Irei dispor de um rápido resumo dos três aspectos citados, de forma a compreender
com clareza sua importância tanto no filme, quanto na matéria de Negociação e
Arbitragem.
• Presunção de inocência: abordada de maneira contundente o princípio
fundamental da presunção de inocência é um pilar central do sistema jurídico. O filme
questiona a rapidez com que as pessoas estão dispostas a condenar alguém com base em
evidências superficiais ou preconceitos pessoais. Os jurados são confrontados com a
tarefa de considerar o réu inocente até que sua culpa seja comprovada além de qualquer
dúvida razoável. Através de discussões acaloradas, os jurados são desafiados a examinar
criticamente as provas apresentadas, a questionar as testemunhas e a avaliar a consistência
das histórias contadas. O filme nos lembra que a presunção de inocência é essencial para
evitar julgamentos precipitados e injustiças, destacando a necessidade de um processo
legal justo.
• Poder de persuasão: Ao longo do filme, cada jurado traz sua perspectiva pessoal
e suas convicções para a sala de deliberação. O poder de persuasão é uma das principais
ferramentas utilizadas para tentar influenciar o veredicto. Os jurados empregam
argumentos lógicos, emocionais e retóricos para convencer uns aos outros sobre suas
visões. Alguns se mostram mais persuasivos do que outros, manipulando as emoções,
oferecendo interpretações alternativas das evidências e expondo inconsistências nos
depoimentos das testemunhas. O filme nos mostra como o poder de persuasão pode
influenciar drasticamente a opinião de um grupo e como é importante reconhecer e resistir
a essas técnicas para garantir um julgamento imparcial e justo.
• A importância do debate e do diálogo aberto: "12 Homens e uma Sentença"
enfatiza a importância do debate e do diálogo aberto como elementos essenciais de um
processo decisório justo. À medida que os jurados discutem o caso, suas diferentes
perspectivas são confrontadas e desafiadas. Cada um tem a oportunidade de expressar sua
opinião, apresentar suas interpretações das evidências e responder às objeções dos outros
jurados. O filme ressalta a necessidade de ouvir ativamente, de considerar diferentes
pontos de vista e de questionar as suposições subjacentes. Através do debate e do diálogo
aberto, os jurados são capazes de desafiar seus próprios preconceitos e se aproximar da
verdade. Essa ênfase no debate ressalta a importância da deliberação coletiva e do
pensamento crítico para tomar decisões informadas e justas.

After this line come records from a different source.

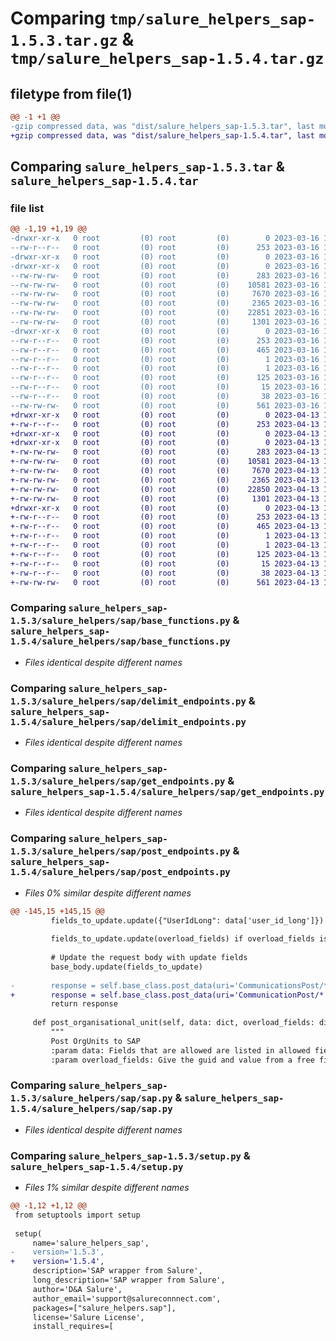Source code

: # Comparing `tmp/salure_helpers_sap-1.5.3.tar.gz` & `tmp/salure_helpers_sap-1.5.4.tar.gz`

## filetype from file(1)

```diff
@@ -1 +1 @@
-gzip compressed data, was "dist/salure_helpers_sap-1.5.3.tar", last modified: Thu Mar 16 16:14:38 2023, max compression
+gzip compressed data, was "dist/salure_helpers_sap-1.5.4.tar", last modified: Thu Apr 13 13:12:02 2023, max compression
```

## Comparing `salure_helpers_sap-1.5.3.tar` & `salure_helpers_sap-1.5.4.tar`

### file list

```diff
@@ -1,19 +1,19 @@
-drwxr-xr-x   0 root         (0) root         (0)        0 2023-03-16 16:14:38.000000 salure_helpers_sap-1.5.3/
--rw-r--r--   0 root         (0) root         (0)      253 2023-03-16 16:14:38.000000 salure_helpers_sap-1.5.3/PKG-INFO
-drwxr-xr-x   0 root         (0) root         (0)        0 2023-03-16 16:14:38.000000 salure_helpers_sap-1.5.3/salure_helpers/
-drwxr-xr-x   0 root         (0) root         (0)        0 2023-03-16 16:14:38.000000 salure_helpers_sap-1.5.3/salure_helpers/sap/
--rw-rw-rw-   0 root         (0) root         (0)      283 2023-03-16 16:14:24.000000 salure_helpers_sap-1.5.3/salure_helpers/sap/__init__.py
--rw-rw-rw-   0 root         (0) root         (0)    10581 2023-03-16 16:14:24.000000 salure_helpers_sap-1.5.3/salure_helpers/sap/base_functions.py
--rw-rw-rw-   0 root         (0) root         (0)     7670 2023-03-16 16:14:24.000000 salure_helpers_sap-1.5.3/salure_helpers/sap/delimit_endpoints.py
--rw-rw-rw-   0 root         (0) root         (0)     2365 2023-03-16 16:14:24.000000 salure_helpers_sap-1.5.3/salure_helpers/sap/get_endpoints.py
--rw-rw-rw-   0 root         (0) root         (0)    22851 2023-03-16 16:14:24.000000 salure_helpers_sap-1.5.3/salure_helpers/sap/post_endpoints.py
--rw-rw-rw-   0 root         (0) root         (0)     1301 2023-03-16 16:14:24.000000 salure_helpers_sap-1.5.3/salure_helpers/sap/sap.py
-drwxr-xr-x   0 root         (0) root         (0)        0 2023-03-16 16:14:38.000000 salure_helpers_sap-1.5.3/salure_helpers_sap.egg-info/
--rw-r--r--   0 root         (0) root         (0)      253 2023-03-16 16:14:38.000000 salure_helpers_sap-1.5.3/salure_helpers_sap.egg-info/PKG-INFO
--rw-r--r--   0 root         (0) root         (0)      465 2023-03-16 16:14:38.000000 salure_helpers_sap-1.5.3/salure_helpers_sap.egg-info/SOURCES.txt
--rw-r--r--   0 root         (0) root         (0)        1 2023-03-16 16:14:38.000000 salure_helpers_sap-1.5.3/salure_helpers_sap.egg-info/dependency_links.txt
--rw-r--r--   0 root         (0) root         (0)        1 2023-03-16 16:14:38.000000 salure_helpers_sap-1.5.3/salure_helpers_sap.egg-info/not-zip-safe
--rw-r--r--   0 root         (0) root         (0)      125 2023-03-16 16:14:38.000000 salure_helpers_sap-1.5.3/salure_helpers_sap.egg-info/requires.txt
--rw-r--r--   0 root         (0) root         (0)       15 2023-03-16 16:14:38.000000 salure_helpers_sap-1.5.3/salure_helpers_sap.egg-info/top_level.txt
--rw-r--r--   0 root         (0) root         (0)       38 2023-03-16 16:14:38.000000 salure_helpers_sap-1.5.3/setup.cfg
--rw-rw-rw-   0 root         (0) root         (0)      561 2023-03-16 16:14:24.000000 salure_helpers_sap-1.5.3/setup.py
+drwxr-xr-x   0 root         (0) root         (0)        0 2023-04-13 13:12:02.000000 salure_helpers_sap-1.5.4/
+-rw-r--r--   0 root         (0) root         (0)      253 2023-04-13 13:12:02.000000 salure_helpers_sap-1.5.4/PKG-INFO
+drwxr-xr-x   0 root         (0) root         (0)        0 2023-04-13 13:12:02.000000 salure_helpers_sap-1.5.4/salure_helpers/
+drwxr-xr-x   0 root         (0) root         (0)        0 2023-04-13 13:12:02.000000 salure_helpers_sap-1.5.4/salure_helpers/sap/
+-rw-rw-rw-   0 root         (0) root         (0)      283 2023-04-13 13:11:48.000000 salure_helpers_sap-1.5.4/salure_helpers/sap/__init__.py
+-rw-rw-rw-   0 root         (0) root         (0)    10581 2023-04-13 13:11:48.000000 salure_helpers_sap-1.5.4/salure_helpers/sap/base_functions.py
+-rw-rw-rw-   0 root         (0) root         (0)     7670 2023-04-13 13:11:48.000000 salure_helpers_sap-1.5.4/salure_helpers/sap/delimit_endpoints.py
+-rw-rw-rw-   0 root         (0) root         (0)     2365 2023-04-13 13:11:48.000000 salure_helpers_sap-1.5.4/salure_helpers/sap/get_endpoints.py
+-rw-rw-rw-   0 root         (0) root         (0)    22850 2023-04-13 13:11:48.000000 salure_helpers_sap-1.5.4/salure_helpers/sap/post_endpoints.py
+-rw-rw-rw-   0 root         (0) root         (0)     1301 2023-04-13 13:11:48.000000 salure_helpers_sap-1.5.4/salure_helpers/sap/sap.py
+drwxr-xr-x   0 root         (0) root         (0)        0 2023-04-13 13:12:02.000000 salure_helpers_sap-1.5.4/salure_helpers_sap.egg-info/
+-rw-r--r--   0 root         (0) root         (0)      253 2023-04-13 13:12:02.000000 salure_helpers_sap-1.5.4/salure_helpers_sap.egg-info/PKG-INFO
+-rw-r--r--   0 root         (0) root         (0)      465 2023-04-13 13:12:02.000000 salure_helpers_sap-1.5.4/salure_helpers_sap.egg-info/SOURCES.txt
+-rw-r--r--   0 root         (0) root         (0)        1 2023-04-13 13:12:02.000000 salure_helpers_sap-1.5.4/salure_helpers_sap.egg-info/dependency_links.txt
+-rw-r--r--   0 root         (0) root         (0)        1 2023-04-13 13:12:02.000000 salure_helpers_sap-1.5.4/salure_helpers_sap.egg-info/not-zip-safe
+-rw-r--r--   0 root         (0) root         (0)      125 2023-04-13 13:12:02.000000 salure_helpers_sap-1.5.4/salure_helpers_sap.egg-info/requires.txt
+-rw-r--r--   0 root         (0) root         (0)       15 2023-04-13 13:12:02.000000 salure_helpers_sap-1.5.4/salure_helpers_sap.egg-info/top_level.txt
+-rw-r--r--   0 root         (0) root         (0)       38 2023-04-13 13:12:02.000000 salure_helpers_sap-1.5.4/setup.cfg
+-rw-rw-rw-   0 root         (0) root         (0)      561 2023-04-13 13:11:48.000000 salure_helpers_sap-1.5.4/setup.py
```

### Comparing `salure_helpers_sap-1.5.3/salure_helpers/sap/base_functions.py` & `salure_helpers_sap-1.5.4/salure_helpers/sap/base_functions.py`

 * *Files identical despite different names*

### Comparing `salure_helpers_sap-1.5.3/salure_helpers/sap/delimit_endpoints.py` & `salure_helpers_sap-1.5.4/salure_helpers/sap/delimit_endpoints.py`

 * *Files identical despite different names*

### Comparing `salure_helpers_sap-1.5.3/salure_helpers/sap/get_endpoints.py` & `salure_helpers_sap-1.5.4/salure_helpers/sap/get_endpoints.py`

 * *Files identical despite different names*

### Comparing `salure_helpers_sap-1.5.3/salure_helpers/sap/post_endpoints.py` & `salure_helpers_sap-1.5.4/salure_helpers/sap/post_endpoints.py`

 * *Files 0% similar despite different names*

```diff
@@ -145,15 +145,15 @@
         fields_to_update.update({"UserIdLong": data['user_id_long']}) if 'user_id_long' in data else fields_to_update
 
         fields_to_update.update(overload_fields) if overload_fields is not None else ''
 
         # Update the request body with update fields
         base_body.update(fields_to_update)
 
-        response = self.base_class.post_data(uri='CommunicationsPost/*', data=base_body, return_key='UserId')
+        response = self.base_class.post_data(uri='CommunicationPost/*', data=base_body, return_key='UserId')
         return response
 
     def post_organisational_unit(self, data: dict, overload_fields: dict = None):
         """
         Post OrgUnits to SAP
         :param data: Fields that are allowed are listed in allowed fields array. Update this whenever necessary
         :param overload_fields: Give the guid and value from a free field if wanted
```

### Comparing `salure_helpers_sap-1.5.3/salure_helpers/sap/sap.py` & `salure_helpers_sap-1.5.4/salure_helpers/sap/sap.py`

 * *Files identical despite different names*

### Comparing `salure_helpers_sap-1.5.3/setup.py` & `salure_helpers_sap-1.5.4/setup.py`

 * *Files 1% similar despite different names*

```diff
@@ -1,12 +1,12 @@
 from setuptools import setup
 
 setup(
     name='salure_helpers_sap',
-    version='1.5.3',
+    version='1.5.4',
     description='SAP wrapper from Salure',
     long_description='SAP wrapper from Salure',
     author='D&A Salure',
     author_email='support@salureconnnect.com',
     packages=["salure_helpers.sap"],
     license='Salure License',
     install_requires=[
```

Esses aspectos são essenciais para o enredo do filme e para a mensagem que ele busca
transmitir sobre justiça, responsabilidade e a complexidade da natureza humana. De certa
forma, o filme, além de entretenimento, serve como um aprendizado, tanto na vida,
quanto na matéria acadêmica.
Por meio dele, aprende-se a importância de avaliarmos os aspectos ao nosso redor
durante uma negociação, como fatores externos. Também desprende-se o quão negativo
é prender-se a preconceitos e deixar com que isso influencie em sua vida. De certa forma,
por conta de um preconceito a vida do rapaz seria tirada. Isso nos traz a reflexão dos
nossos atos no dia a dia. Será se não estamos deixando o preconceito nos afetar?
Ressalta-se a importância de um diálogo racional, sendo desejável não deixar o
lado emocional tomar controle durante uma discussão, e a necessidade de avaliação
objetiva e sistemática da nossa realidade. Apesar das circunstâncias apontarem um
caminho, é sempre necessário uma profunda reflexão dos fatos.